### WHAT THE EXERCISE ASKS
Each line of the material below with the word "Clustering" is to be reported.
╭─ PROVIDED INFORMATION
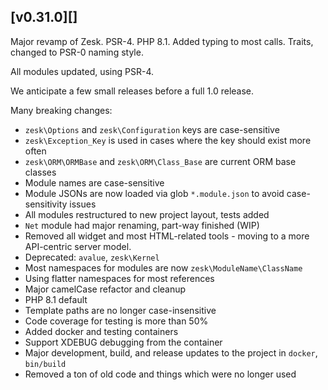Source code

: 
## [v0.31.0][]

Major revamp of Zesk. PSR-4. PHP 8.1. Added typing to most calls. Traits, changed to PSR-0 naming style.

All modules updated, using PSR-4.

We anticipate a few small releases before a full 1.0 release.

Many breaking changes:

- `zesk\Options` and `zesk\Configuration` keys are case-sensitive
- `zesk\Exception_Key` is used in cases where the key should exist more often
- `zesk\ORM\ORMBase` and `zesk\ORM\Class_Base` are current ORM base classes
- Module names are case-sensitive
- Module JSONs are now loaded via glob `*.module.json` to avoid case-sensitivity issues
- All modules restructured to new project layout, tests added
- `Net` module had major renaming, part-way finished (WIP)
- Removed all widget and most HTML-related tools - moving to a more API-centric server model.
- Deprecated: `avalue`, `zesk\Kernel`
- Most namespaces for modules are now `zesk\ModuleName\ClassName`
- Using flatter namespaces for most references
- Major camelCase refactor and cleanup
- PHP 8.1 default
- Template paths are no longer case-insensitive
- Code coverage for testing is more than 50%
- Added docker and testing containers
- Support XDEBUG debugging from the container
- Major development, build, and release updates to the project in `docker`, `bin/build`
- Removed a ton of old code and things which were no longer used
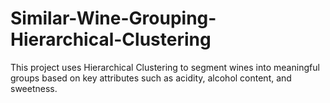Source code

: # Similar-Wine-Grouping-Hierarchical-Clustering
This project uses Hierarchical Clustering to segment wines into meaningful groups based on key attributes such as acidity, alcohol content, and sweetness.
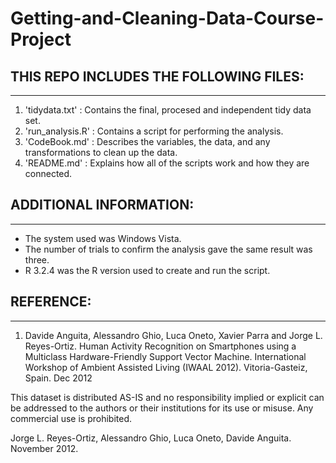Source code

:# Getting-and-Cleaning-Data-Course-Project

##   THIS REPO INCLUDES THE FOLLOWING FILES:
______________________________________________

 1. 'tidydata.txt'   : Contains the final, procesed and independent tidy data set.
 2. 'run_analysis.R' : Contains a script for performing the analysis.
 3. 'CodeBook.md'    : Describes the variables, the data, and any transformations to clean up the data.
 4. 'README.md'      : Explains how all of the scripts work and how they are connected.


##     ADDITIONAL INFORMATION:
______________________________________________

 - The system used was Windows Vista.
 - The number of trials to confirm the analysis gave the same result was three.
 - R 3.2.4 was the R version used to create and run the script.


##           REFERENCE:
______________________________________________

 1. Davide Anguita, Alessandro Ghio, Luca Oneto, Xavier Parra and Jorge L. Reyes-Ortiz. 
Human Activity Recognition on Smartphones using a Multiclass Hardware-Friendly Support Vector Machine. 
International Workshop of Ambient Assisted Living (IWAAL 2012). Vitoria-Gasteiz, Spain. Dec 2012

This dataset is distributed AS-IS and no responsibility implied or explicit can be addressed to 
the authors or their institutions for its use or misuse. Any commercial use is prohibited.

Jorge L. Reyes-Ortiz, Alessandro Ghio, Luca Oneto, Davide Anguita. November 2012.
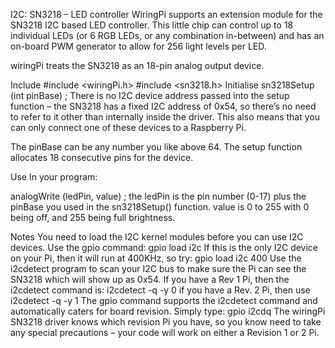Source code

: I2C: SN3218 – LED controller
WiringPi supports an extension module for the SN3218 I2C based LED controller. This little chip can control up to 18 individual LEDs (or 6 RGB LEDs, or any combination in-between) and has an on-board PWM generator to allow for 256 light levels per LED.

wiringPi treats the SN3218 as an 18-pin analog output device.

Include
#include <wiringPi.h>
#include <sn3218.h>
Initialise
sn3218Setup (int pinBase) ;
There is no I2C device address passed into the setup function – the SN3218 has a fixed I2C address of 0x54, so there’s no need to refer to it other than internally inside the driver. This also means that you can only connect one of these devices to a Raspberry Pi.

The pinBase can be any number you like above 64. The setup function allocates 18 consecutive pins for the device.

Use
In your program:

analogWrite (ledPin, value) ;
the ledPin is the pin number (0-17) plus the pinBase you used in the sn3218Setup() function. value is 0 to 255 with 0 being off, and 255 being full brightness.

Notes
You need to load the I2C kernel modules before you can use I2C devices. Use the gpio command: gpio load i2c
If this is the only I2C device on your Pi, then it will run at 400KHz, so try: gpio load i2c 400
Use the i2cdetect program to scan your I2C bus to make sure the Pi can see the SN3218 which will show up as 0x54.
If you have a Rev 1 Pi, then the i2cdetect command is: i2cdetect -q -y 0 if you have a Rev. 2 Pi, then use i2cdetect -q -y 1
The gpio command supports the i2cdetect command and automatically caters for board revision. Simply type: gpio i2cdq
The wiringPi SN3218 driver knows which revision Pi you have, so you know need to take any special precautions – your code will work on either a Revision 1 or 2 Pi.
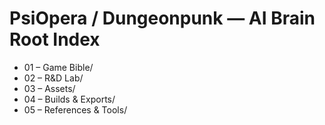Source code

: # PsiOpera / Dungeonpunk — AI Brain Root Index

- 01 – Game Bible/
- 02 – R&D Lab/
- 03 – Assets/
- 04 – Builds & Exports/
- 05 – References & Tools/
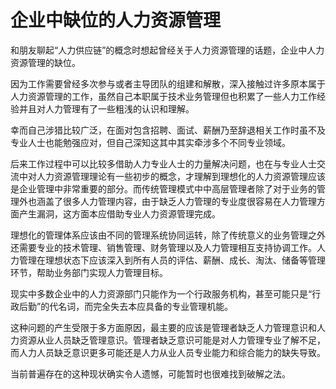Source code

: # 企业中缺位的人力资源管理


和朋友聊起“人力供应链”的概念时想起曾经关于人力资源管理的话题，企业中人力资源管理的缺位。

因为工作需要曾经多次参与或者主导团队的组建和解散，深入接触过许多原本属于人力资源管理的工作，虽然自己本职属于技术业务管理但也积累了一些人力工作经验并且对人力管理有了一些粗浅的认识和理解。

幸而自己涉猎比较广泛，在面对包含招聘、面试、薪酬乃至辞退相关工作时虽不及专业人士也能勉强应对，但自己深知这其中其实牵涉多个不同专业领域。

后来工作过程中可以比较多借助人力专业人士的力量解决问题，也在与专业人士交流中对人力资源管理理论有一些初步的概念，才理解到理想化的人力资源管理应该是企业管理中非常重要的部分。而传统管理模式中中高层管理者除了对于业务的管理外也涵盖了很多人力管理内容，由于缺乏人力管理的专业度很容易在人力管理方面产生漏洞，这方面本应借助专业人力资源管理完成。

理想化的管理体系应该由不同的管理系统协同运转，除了传统意义的业务管理之外还需要专业的技术管理、销售管理、财务管理以及人力管理相互支持协调工作。人力管理在理想状态下应该深入到所有人员的评估、薪酬、成长、淘汰、储备等管理环节，帮助业务部门实现人力管理目标。

现实中多数企业中的人力资源部门只能作为一个行政服务机构，甚至可能只是“行政后勤”的代名词，而完全失去本应具备的专业管理机能。

这种问题的产生受限于多方面原因，最主要的应该是管理者缺乏人力管理意识和人力资源从业人员缺乏管理意识。管理者缺乏意识可能是对人力管理专业了解不足，而人力人员缺乏意识更多可能还是人力从业人员专业能力和综合能力的缺失导致。

当前普遍存在的这种现状确实令人遗憾，可能暂时也很难找到破解之法。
╰─
### OUTPUT FOR THIS TASK
: # Similar-Wine-Grouping-Hierarchical-Clustering
This project uses Hierarchical Clustering to segment wines into meaningful groups based on key attributes such as acidity, alcohol content, and sweetness.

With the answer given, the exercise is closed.